*** SOURCE MATERIAL ***

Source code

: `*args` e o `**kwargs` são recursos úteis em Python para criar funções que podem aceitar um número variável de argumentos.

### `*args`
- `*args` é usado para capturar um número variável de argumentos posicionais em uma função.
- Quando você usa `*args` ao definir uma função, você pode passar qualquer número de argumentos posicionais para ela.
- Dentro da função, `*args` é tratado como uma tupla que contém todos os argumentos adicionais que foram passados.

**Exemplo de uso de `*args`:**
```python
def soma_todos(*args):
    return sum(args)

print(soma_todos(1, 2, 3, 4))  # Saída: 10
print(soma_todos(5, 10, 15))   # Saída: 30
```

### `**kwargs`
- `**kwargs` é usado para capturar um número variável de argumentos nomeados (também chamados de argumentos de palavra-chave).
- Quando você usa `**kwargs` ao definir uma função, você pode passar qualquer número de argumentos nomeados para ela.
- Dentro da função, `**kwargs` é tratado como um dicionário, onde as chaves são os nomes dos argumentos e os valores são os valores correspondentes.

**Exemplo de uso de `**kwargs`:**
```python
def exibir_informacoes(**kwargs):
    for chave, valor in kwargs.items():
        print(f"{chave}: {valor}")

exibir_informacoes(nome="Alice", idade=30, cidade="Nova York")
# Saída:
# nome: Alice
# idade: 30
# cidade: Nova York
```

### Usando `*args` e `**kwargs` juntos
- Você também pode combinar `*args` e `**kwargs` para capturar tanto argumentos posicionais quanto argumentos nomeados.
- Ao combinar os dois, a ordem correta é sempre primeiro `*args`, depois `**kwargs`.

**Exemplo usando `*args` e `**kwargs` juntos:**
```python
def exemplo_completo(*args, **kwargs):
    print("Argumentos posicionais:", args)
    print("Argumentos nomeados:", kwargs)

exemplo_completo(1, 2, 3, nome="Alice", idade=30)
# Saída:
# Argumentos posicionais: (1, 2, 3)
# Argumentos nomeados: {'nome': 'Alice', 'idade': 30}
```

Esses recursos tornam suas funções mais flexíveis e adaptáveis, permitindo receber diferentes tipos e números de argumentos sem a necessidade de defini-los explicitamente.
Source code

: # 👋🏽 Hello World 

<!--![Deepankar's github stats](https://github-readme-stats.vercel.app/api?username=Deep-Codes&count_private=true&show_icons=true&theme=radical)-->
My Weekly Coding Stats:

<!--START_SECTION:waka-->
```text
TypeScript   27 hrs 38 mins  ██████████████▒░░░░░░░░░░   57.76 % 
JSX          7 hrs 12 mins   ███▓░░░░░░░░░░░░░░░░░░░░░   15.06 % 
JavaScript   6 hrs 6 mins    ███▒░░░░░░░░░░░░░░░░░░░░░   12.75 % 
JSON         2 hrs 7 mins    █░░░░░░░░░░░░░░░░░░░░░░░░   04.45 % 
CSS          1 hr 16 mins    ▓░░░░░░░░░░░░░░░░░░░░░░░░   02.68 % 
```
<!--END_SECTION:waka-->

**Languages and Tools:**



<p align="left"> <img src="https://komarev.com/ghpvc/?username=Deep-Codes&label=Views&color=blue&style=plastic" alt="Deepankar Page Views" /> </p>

*** End of SOURCE MATERIAL ***

#### PROBLEM DESCRIPTION:
Go through the lines above and copy any that contain "passar".

#### COMPLETED EXERCISE:
- Quando você usa `*args` ao definir uma função, você pode passar qualquer número de argumentos posicionais para ela.
- Quando você usa `**kwargs` ao definir uma função, você pode passar qualquer número de argumentos nomeados para ela.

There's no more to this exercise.